WHAT YOU HAVE TO DO:
In the entries below, work out how many lines include "https", and write only that number.

━━━ EXERCISE MATERIALS

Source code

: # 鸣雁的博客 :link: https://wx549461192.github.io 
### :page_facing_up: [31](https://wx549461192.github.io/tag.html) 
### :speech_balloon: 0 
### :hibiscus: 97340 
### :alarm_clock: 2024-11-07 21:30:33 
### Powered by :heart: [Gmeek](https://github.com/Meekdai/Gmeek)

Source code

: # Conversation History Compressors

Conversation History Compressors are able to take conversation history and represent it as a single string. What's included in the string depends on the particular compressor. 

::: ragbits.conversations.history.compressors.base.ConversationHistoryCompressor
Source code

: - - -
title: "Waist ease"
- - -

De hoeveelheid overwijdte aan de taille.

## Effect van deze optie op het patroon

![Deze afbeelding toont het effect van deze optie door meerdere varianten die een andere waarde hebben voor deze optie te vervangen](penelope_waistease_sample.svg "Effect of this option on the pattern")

━━━━━━
━━━ EXERCISE MATERIALS

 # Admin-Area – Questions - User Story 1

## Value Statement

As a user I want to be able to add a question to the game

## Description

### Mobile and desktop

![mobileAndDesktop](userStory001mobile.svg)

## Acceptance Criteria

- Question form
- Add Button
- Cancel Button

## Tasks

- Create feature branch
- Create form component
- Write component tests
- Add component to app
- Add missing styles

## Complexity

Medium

━━━━━━

ANSWER FOR THIS EXERCISE:
3